Could you transcribe each record below exactly as written, setting the pictures aside?

# Records from a dataset
◆ ◆ ◆ ◆
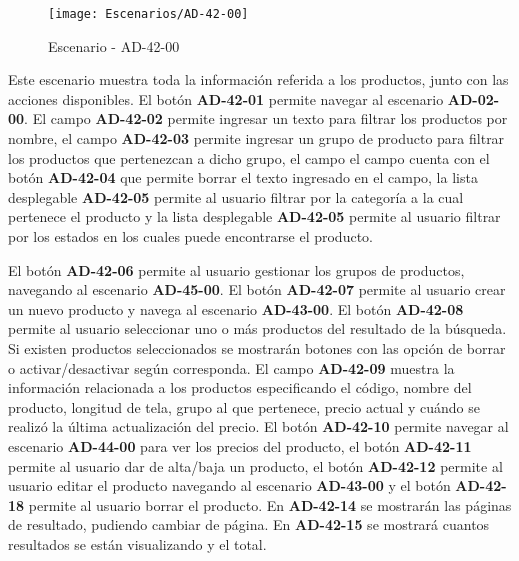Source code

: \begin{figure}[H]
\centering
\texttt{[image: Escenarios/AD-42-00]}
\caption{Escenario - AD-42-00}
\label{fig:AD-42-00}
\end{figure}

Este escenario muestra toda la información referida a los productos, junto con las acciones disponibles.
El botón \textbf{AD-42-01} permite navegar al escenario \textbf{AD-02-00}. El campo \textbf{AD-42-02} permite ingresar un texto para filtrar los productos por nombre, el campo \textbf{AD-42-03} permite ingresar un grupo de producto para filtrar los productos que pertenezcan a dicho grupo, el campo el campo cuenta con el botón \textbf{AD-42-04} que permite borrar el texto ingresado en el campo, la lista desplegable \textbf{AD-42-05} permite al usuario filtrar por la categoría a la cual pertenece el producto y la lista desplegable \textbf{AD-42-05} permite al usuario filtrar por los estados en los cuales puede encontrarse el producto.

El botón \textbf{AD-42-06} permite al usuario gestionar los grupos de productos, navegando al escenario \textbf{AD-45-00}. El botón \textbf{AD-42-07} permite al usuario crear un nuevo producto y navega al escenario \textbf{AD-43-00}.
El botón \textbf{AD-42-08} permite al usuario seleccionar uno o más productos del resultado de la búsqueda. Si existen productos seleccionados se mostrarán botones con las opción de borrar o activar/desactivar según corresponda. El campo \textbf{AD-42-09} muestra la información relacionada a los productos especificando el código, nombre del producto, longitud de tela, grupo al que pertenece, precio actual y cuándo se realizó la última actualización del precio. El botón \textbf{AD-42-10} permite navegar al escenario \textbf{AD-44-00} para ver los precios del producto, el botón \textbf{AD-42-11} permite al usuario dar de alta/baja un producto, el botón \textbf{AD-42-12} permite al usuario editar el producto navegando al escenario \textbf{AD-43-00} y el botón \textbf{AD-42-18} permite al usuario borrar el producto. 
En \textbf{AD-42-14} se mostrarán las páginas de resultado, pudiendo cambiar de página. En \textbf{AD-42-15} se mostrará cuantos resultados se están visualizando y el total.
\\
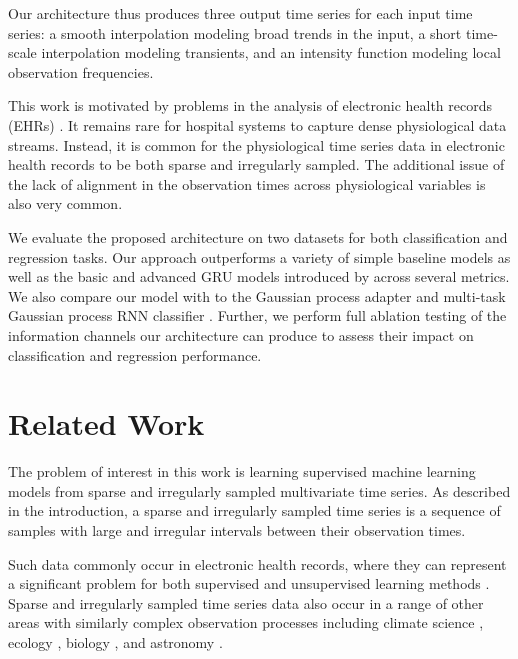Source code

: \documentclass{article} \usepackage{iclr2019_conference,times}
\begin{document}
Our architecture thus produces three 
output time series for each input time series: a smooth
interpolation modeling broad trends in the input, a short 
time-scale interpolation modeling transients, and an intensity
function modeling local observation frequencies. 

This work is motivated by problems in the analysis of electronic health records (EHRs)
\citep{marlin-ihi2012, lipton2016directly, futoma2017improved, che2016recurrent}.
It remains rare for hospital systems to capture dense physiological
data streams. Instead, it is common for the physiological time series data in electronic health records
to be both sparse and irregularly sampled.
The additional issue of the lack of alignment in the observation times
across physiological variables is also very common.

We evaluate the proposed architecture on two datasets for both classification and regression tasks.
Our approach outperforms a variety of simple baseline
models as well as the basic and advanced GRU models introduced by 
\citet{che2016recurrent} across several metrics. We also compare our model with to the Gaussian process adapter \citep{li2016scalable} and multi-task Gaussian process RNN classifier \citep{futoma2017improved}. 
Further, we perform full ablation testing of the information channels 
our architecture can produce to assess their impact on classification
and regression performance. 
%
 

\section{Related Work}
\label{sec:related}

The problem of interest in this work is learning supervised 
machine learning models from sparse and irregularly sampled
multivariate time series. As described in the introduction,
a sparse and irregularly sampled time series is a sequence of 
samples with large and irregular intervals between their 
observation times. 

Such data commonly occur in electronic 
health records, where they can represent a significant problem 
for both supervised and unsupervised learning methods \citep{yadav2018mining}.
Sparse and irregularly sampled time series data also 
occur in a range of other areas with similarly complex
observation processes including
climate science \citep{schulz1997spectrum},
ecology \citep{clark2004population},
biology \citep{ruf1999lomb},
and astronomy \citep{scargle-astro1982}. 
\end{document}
◆ ◆ ◆ ◆
# Reply to the exercise
Source code

: \begin{figure}[H]
\centering
\texttt{[image: Escenarios/AD-42-00]}
\caption{Escenario - AD-42-00}
\label{fig:AD-42-00}
\end{figure}

Este escenario muestra toda la información referida a los productos, junto con las acciones disponibles.
El botón \textbf{AD-42-01} permite navegar al escenario \textbf{AD-02-00}. El campo \textbf{AD-42-02} permite ingresar un texto para filtrar los productos por nombre, el campo \textbf{AD-42-03} permite ingresar un grupo de producto para filtrar los productos que pertenezcan a dicho grupo, el campo el campo cuenta con el botón \textbf{AD-42-04} que permite borrar el texto ingresado en el campo, la lista desplegable \textbf{AD-42-05} permite al usuario filtrar por la categoría a la cual pertenece el producto y la lista desplegable \textbf{AD-42-05} permite al usuario filtrar por los estados en los cuales puede encontrarse el producto.

El botón \textbf{AD-42-06} permite al usuario gestionar los grupos de productos, navegando al escenario \textbf{AD-45-00}. El botón \textbf{AD-42-07} permite al usuario crear un nuevo producto y navega al escenario \textbf{AD-43-00}.
El botón \textbf{AD-42-08} permite al usuario seleccionar uno o más productos del resultado de la búsqueda. Si existen productos seleccionados se mostrarán botones con las opción de borrar o activar/desactivar según corresponda. El campo \textbf{AD-42-09} muestra la información relacionada a los productos especificando el código, nombre del producto, longitud de tela, grupo al que pertenece, precio actual y cuándo se realizó la última actualización del precio. El botón \textbf{AD-42-10} permite navegar al escenario \textbf{AD-44-00} para ver los precios del producto, el botón \textbf{AD-42-11} permite al usuario dar de alta/baja un producto, el botón \textbf{AD-42-12} permite al usuario editar el producto navegando al escenario \textbf{AD-43-00} y el botón \textbf{AD-42-18} permite al usuario borrar el producto. 
En \textbf{AD-42-14} se mostrarán las páginas de resultado, pudiendo cambiar de página. En \textbf{AD-42-15} se mostrará cuantos resultados se están visualizando y el total.
\\
Source code

: \documentclass{article} \usepackage{iclr2019_conference,times}
\begin{document}
Our architecture thus produces three 
output time series for each input time series: a smooth
interpolation modeling broad trends in the input, a short 
time-scale interpolation modeling transients, and an intensity
function modeling local observation frequencies. 

This work is motivated by problems in the analysis of electronic health records (EHRs)
\citep{marlin-ihi2012, lipton2016directly, futoma2017improved, che2016recurrent}.
It remains rare for hospital systems to capture dense physiological
data streams. Instead, it is common for the physiological time series data in electronic health records
to be both sparse and irregularly sampled.
The additional issue of the lack of alignment in the observation times
across physiological variables is also very common.

We evaluate the proposed architecture on two datasets for both classification and regression tasks.
Our approach outperforms a variety of simple baseline
models as well as the basic and advanced GRU models introduced by 
\citet{che2016recurrent} across several metrics. We also compare our model with to the Gaussian process adapter \citep{li2016scalable} and multi-task Gaussian process RNN classifier \citep{futoma2017improved}. 
Further, we perform full ablation testing of the information channels 
our architecture can produce to assess their impact on classification
and regression performance. 
%
 

\section{Related Work}
\label{sec:related}

The problem of interest in this work is learning supervised 
machine learning models from sparse and irregularly sampled
multivariate time series. As described in the introduction,
a sparse and irregularly sampled time series is a sequence of 
samples with large and irregular intervals between their 
observation times. 

Such data commonly occur in electronic 
health records, where they can represent a significant problem 
for both supervised and unsupervised learning methods \citep{yadav2018mining}.
Sparse and irregularly sampled time series data also 
occur in a range of other areas with similarly complex
observation processes including
climate science \citep{schulz1997spectrum},
ecology \citep{clark2004population},
biology \citep{ruf1999lomb},
and astronomy \citep{scargle-astro1982}. 
\end{document}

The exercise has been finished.